Ecosystem & R&D Skillshigh

skill-creator (Anthropic Official)

skill-creator is Anthropic's official meta-skill for creating, editing, and benchmarking other skills. Scaffolds SKILL.md with proper frontmatter and runs evals to measure trigger accuracy — how often the skill fires when it should and stays silent when it shouldn't.

Memory anchor

skill-creator is a recipe-test kitchen — develop the dish (skill body), taste-test with critics (eval prompts), tweak the menu description until customers actually order it (trigger accuracy).

Expected depth

Workflow: invoke /skill-creator → describe what the skill should do → it generates SKILL.md (name, description, optional allowed-tools) plus a body of instructions and examples → runs an eval harness against test prompts (positive cases that should trigger, negative cases that shouldn't) → reports precision/recall on the description match. Iterate on the description if accuracy is low — the description is what the model matches against user intent.
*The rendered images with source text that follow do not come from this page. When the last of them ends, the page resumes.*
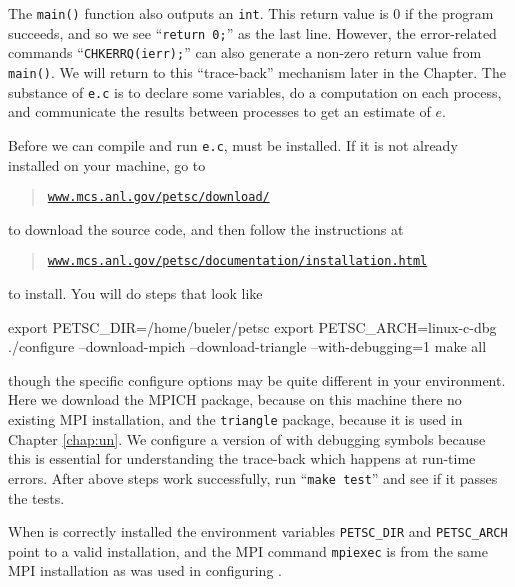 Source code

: The \texttt{main()} function also outputs an \texttt{int}.  This return value is $0$ if the program succeeds, and so we see ``\texttt{return 0;}'' as the last line.  However, the error-related commands ``\texttt{CHKERRQ(ierr);}'' can also generate a non-zero return value from \texttt{main()}.  We will return to this ``trace-back'' mechanism later in the Chapter.  The substance of \texttt{e.c} is to declare some variables, do a computation on each process, and communicate the results between processes to get an estimate of $e$.



Before we can compile and run \texttt{e.c}, \PETSc must be installed.  If it is not already installed on your machine, go to
\begin{quote}
\href{http://www.mcs.anl.gov/petsc/download/index.html}{\texttt{www.mcs.anl.gov/petsc/download/}}
\end{quote}
to download the source code, and then follow the instructions at
\begin{quote}
\href{http://www.mcs.anl.gov/petsc/documentation/installation.html}{\texttt{www.mcs.anl.gov/petsc/documentation/installation.html}}
\end{quote}
to install.  You will do steps that look like
\begin{cline}
export PETSC_DIR=/home/bueler/petsc
export PETSC_ARCH=linux-c-dbg
./configure --download-mpich --download-triangle --with-debugging=1
make all
\end{cline}
though the specific configure options may be quite different in your environment.  Here we download the MPICH package, because on this machine there no existing MPI installation, and the \texttt{triangle} package, because it is used in Chapter \ref{chap:un}.  We configure a version of \PETSc with debugging symbols because this is essential for understanding the trace-back which happens at run-time errors.  After above steps work successfully, run ``\texttt{make test}'' and see if it passes the tests.

When \PETSc is correctly installed the environment variables \texttt{PETSC\_DIR} and \texttt{PETSC\_ARCH} point to a valid installation, and the MPI command \texttt{mpiexec} is from the same MPI installation as was used in configuring \PETSc.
Also handles editing existing skills and measuring trigger variance.

Deep — senior internals

Trigger accuracy is the dominant quality metric for skills — vague descriptions cause inconsistent firing or silent failures. skill-creator's eval harness sends N prompts (typical: 10–30), labels each as expected-trigger or expected-skip, and reports confusion matrix metrics. Description optimization mode iteratively rewrites the description and re-runs evals until accuracy plateaus. Variance analysis re-runs the same prompt set multiple times to surface flaky triggers (the model picking the skill 7/10 times is a problem). Output: a skill directory with SKILL.md + helpers, plus an eval report you commit alongside.

🎤Interview-ready answer

skill-creator is Anthropic's official meta-skill for building and tuning other skills. I use it to scaffold new skills with the right frontmatter and to benchmark the description field — the description is what the model uses to decide when to invoke the skill, and weak descriptions cause inconsistent triggering. The tool runs an eval harness across positive and negative test prompts, reports trigger accuracy, and iterates on the description if accuracy is low. It also measures variance to surface flaky triggers in existing skills.

Common trap

Skipping the eval pass and shipping a skill with a vague description like 'helps with code review.' The skill won't fire reliably; users will think the agent is broken when really the description doesn't match how they phrase their intent.